73.     The scope of the child support reform implementation programme will be amended in accordance with Cabinet decisions and legislation.  The programme will re-plan delivery of the remaining aspects of the reform accordingly, including any new performance indicators required.  The child support reform implementation programme was subject to an independent review to determine why it was unable to deliver to the original timeframes.  The recommendations of the review have been accepted and are being incorporated into the programme management to ensure the implementation of the revised reforms can be delivered on time.

74.     Once implemented, Inland Revenue will enforce the new legislation as part of its usual business operations.

75.     There is a risk that child support families will be confused about what the revised reforms mean for them.  Communications will be prepared for child support families and key stakeholders to ensure they understand the changes.

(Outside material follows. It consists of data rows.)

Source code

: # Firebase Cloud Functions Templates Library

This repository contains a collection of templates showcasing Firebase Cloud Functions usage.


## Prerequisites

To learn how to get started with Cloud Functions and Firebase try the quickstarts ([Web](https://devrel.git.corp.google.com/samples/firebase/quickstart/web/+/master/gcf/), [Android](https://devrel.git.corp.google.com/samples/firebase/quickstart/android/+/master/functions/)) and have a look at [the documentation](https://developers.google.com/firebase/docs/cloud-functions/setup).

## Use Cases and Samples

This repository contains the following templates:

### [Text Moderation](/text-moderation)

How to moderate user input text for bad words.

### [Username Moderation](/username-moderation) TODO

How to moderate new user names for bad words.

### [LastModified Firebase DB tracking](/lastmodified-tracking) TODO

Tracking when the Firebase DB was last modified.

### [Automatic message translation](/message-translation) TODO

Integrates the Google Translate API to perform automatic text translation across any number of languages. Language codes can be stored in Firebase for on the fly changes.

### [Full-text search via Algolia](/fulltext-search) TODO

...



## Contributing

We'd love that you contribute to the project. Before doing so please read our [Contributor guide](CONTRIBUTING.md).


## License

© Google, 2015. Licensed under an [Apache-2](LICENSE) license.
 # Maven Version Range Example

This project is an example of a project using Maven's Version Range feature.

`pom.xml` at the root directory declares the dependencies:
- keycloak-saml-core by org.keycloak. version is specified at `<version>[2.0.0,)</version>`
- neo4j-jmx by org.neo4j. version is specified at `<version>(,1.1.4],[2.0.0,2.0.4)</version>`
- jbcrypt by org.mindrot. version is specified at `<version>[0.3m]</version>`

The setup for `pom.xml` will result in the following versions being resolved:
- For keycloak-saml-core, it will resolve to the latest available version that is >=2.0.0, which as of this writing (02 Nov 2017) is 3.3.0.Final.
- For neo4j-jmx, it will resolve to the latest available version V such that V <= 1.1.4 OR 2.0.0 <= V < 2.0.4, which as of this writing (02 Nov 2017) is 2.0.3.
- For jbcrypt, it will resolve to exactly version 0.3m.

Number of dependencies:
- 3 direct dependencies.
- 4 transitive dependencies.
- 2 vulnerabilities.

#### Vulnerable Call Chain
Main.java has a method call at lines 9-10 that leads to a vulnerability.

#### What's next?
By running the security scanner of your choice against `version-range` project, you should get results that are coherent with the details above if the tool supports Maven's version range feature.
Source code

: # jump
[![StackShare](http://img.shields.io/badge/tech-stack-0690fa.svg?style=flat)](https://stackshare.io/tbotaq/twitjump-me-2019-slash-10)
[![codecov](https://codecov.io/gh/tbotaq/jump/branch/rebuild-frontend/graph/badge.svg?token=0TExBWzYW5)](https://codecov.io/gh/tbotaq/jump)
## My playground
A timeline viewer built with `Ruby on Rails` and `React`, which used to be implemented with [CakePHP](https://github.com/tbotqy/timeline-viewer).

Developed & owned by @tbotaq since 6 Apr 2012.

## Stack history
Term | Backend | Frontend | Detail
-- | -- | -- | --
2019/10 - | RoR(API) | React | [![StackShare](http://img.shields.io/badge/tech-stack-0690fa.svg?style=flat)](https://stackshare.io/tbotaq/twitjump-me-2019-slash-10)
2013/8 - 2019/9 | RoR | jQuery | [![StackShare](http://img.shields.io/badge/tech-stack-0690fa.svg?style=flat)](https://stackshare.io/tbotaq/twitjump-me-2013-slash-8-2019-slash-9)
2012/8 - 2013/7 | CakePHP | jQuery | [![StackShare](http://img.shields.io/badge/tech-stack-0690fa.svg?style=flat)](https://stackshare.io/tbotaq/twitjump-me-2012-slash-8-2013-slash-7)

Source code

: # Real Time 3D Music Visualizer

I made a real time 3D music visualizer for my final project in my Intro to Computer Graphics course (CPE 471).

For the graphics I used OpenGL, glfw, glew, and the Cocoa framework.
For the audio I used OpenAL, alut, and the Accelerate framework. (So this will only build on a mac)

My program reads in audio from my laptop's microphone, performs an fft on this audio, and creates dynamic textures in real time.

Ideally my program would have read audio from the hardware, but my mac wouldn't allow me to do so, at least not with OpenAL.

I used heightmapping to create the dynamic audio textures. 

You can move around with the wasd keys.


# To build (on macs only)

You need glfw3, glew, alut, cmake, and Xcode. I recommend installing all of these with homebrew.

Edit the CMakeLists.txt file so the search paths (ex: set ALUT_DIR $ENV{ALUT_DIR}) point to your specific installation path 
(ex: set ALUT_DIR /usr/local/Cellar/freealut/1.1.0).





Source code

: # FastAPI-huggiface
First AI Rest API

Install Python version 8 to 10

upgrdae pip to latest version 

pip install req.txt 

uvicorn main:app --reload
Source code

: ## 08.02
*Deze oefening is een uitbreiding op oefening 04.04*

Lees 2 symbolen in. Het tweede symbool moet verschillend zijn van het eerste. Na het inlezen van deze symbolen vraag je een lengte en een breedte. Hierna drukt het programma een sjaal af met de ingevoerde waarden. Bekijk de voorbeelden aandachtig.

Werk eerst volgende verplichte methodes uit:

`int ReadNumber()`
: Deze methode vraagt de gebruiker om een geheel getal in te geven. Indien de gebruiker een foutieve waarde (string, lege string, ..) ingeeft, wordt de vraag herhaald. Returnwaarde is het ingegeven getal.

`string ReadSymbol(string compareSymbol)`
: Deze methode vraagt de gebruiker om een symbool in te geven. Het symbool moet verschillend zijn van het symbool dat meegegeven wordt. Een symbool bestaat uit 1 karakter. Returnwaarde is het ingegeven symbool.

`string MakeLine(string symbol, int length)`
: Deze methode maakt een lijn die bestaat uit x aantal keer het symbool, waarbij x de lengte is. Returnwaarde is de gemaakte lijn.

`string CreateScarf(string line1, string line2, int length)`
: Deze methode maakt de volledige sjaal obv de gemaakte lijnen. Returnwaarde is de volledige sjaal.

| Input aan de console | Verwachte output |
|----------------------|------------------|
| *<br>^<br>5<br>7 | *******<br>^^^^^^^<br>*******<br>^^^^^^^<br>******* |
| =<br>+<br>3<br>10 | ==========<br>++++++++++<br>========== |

Inland Revenue websites will be updated, and an article included in a Tax Information Bulletin.

MONITORING, EVALUATION AND REVIEW

76.     A programme governance group will oversee the implementation of the changes to ensure the legislative changes are delivered correctly.  The changes, once implemented, will be monitored by senior managers to ensure they achieve the objectives.  Any issues will be raised through Inland Revenue’s internal processes.  Complaints and correspondence will also be analysed to identify any issues with the new legislation or the implementation.

77.     In accordance with the Generic Tax Policy Process (GTTP), the legislation will be reviewed and remedial changes may be included on a future tax policy work programme, subject to resources and priority.

78.       In general, Inland Revenue’s monitoring, evaluation and review of new legislation takes place under the GTPP: a multi-stage tax policy process that has been used to design tax policy in New Zealand since 1995.  The final stage in the GTPP contemplates the implementation and review stage, which can involve post-implementation review of the legislation, and the identification of any remedial issues.  Opportunities for external consultation are also built into this stage. In practice, any changes identified as necessary for the new legislation to have its intended effect would generally be added to the Tax Policy Work Programme, and proposals would go through the GTPP.

 

[1] Changes to liabilities for prisoner and long-term hospital patients came into effect on 1 April 2014. These were small changes that required no system changes to implement.  There are also transitional provisions that came into effect from date of Royal assent.